Two other people were in the home at the time, and one called 911, saying his friend was incoherent. First responders then arrived but couldn’t revive Max Barry, Jefferson County Sheriff’s Office spokeswoman Jenny Fulton said.

The sheriff’s office can’t confirm the cause of death until toxicology results are finished, Fulton said, but the death is not considered suspicious.

Longtime friend Tommy Prine said Max Barry had a unique warmth about him.

“He himself had a heart the size of a mountain, a free spirit much like the animals that roam this world, the stubbornness of a long winter and a smile like sunshine breaking through a stormy cloud,” Prine said during the service. “Only a person with a force of a character like Max can leave this big of a hole in my heart, in everyone’s heart.”

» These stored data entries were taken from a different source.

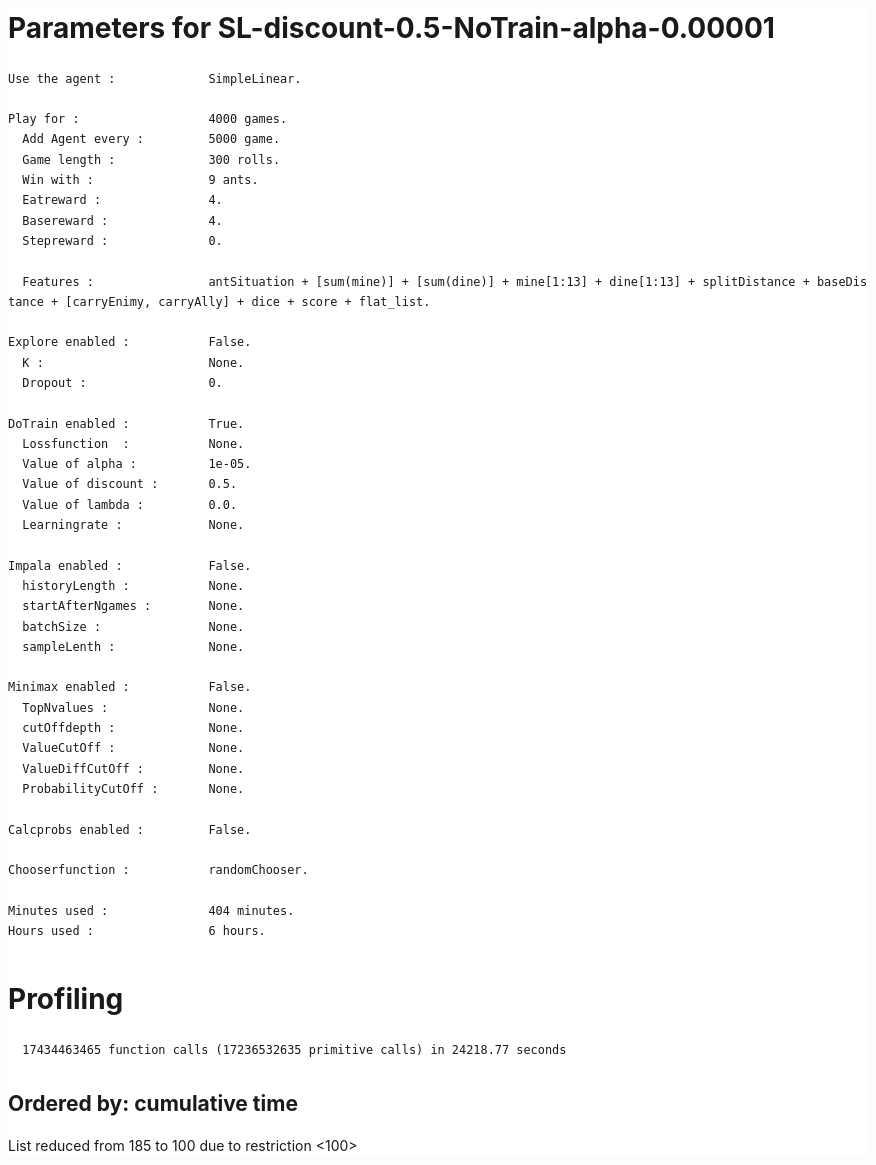 # Parameters for SL-discount-0.5-NoTrain-alpha-0.00001

    Use the agent :             SimpleLinear.

    Play for :                  4000 games.
      Add Agent every :         5000 game.
      Game length :             300 rolls.
      Win with :                9 ants.
      Eatreward :               4.
      Basereward :              4.
      Stepreward :              0.

      Features :                antSituation + [sum(mine)] + [sum(dine)] + mine[1:13] + dine[1:13] + splitDistance + baseDistance + [carryEnimy, carryAlly] + dice + score + flat_list.

    Explore enabled :           False.
      K :                       None.
      Dropout :                 0.

    DoTrain enabled :           True.
      Lossfunction  :           None.
      Value of alpha :          1e-05.
      Value of discount :       0.5.
      Value of lambda :         0.0.
      Learningrate :            None.

    Impala enabled :            False.
      historyLength :           None.
      startAfterNgames :        None.
      batchSize :               None.
      sampleLenth :             None.

    Minimax enabled :           False.
      TopNvalues :              None.
      cutOffdepth :             None.
      ValueCutOff :             None.
      ValueDiffCutOff :         None.
      ProbabilityCutOff :       None.

    Calcprobs enabled :         False.

    Chooserfunction :           randomChooser.

    Minutes used :              404 minutes.
    Hours used :                6 hours.

# Profiling


      17434463465 function calls (17236532635 primitive calls) in 24218.77 seconds

##    Ordered by: cumulative time
   List reduced from 185 to 100 due to restriction <100>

Prine’s father, Nashville-based folk singer John Prine, sang during the service, which was also attended by Americana artists Jason Isbell and Amanda Shires.

Megan Barry was sworn in as Nashville’s first female mayor in September 2015 with her husband and son by her side. Max Barry bear-hugged his mom after the oath of office, sat just to her right as she gave her inaugural speech and kissed her afterward.

“Max was our beloved boy. He made us laugh and he made us crazy,” his obituary says. “We will never hear him say momma or pops again. We will never dance at his wedding or celebrate another milestone with him. But we will remember him for the sweet, sweet soul that he was.”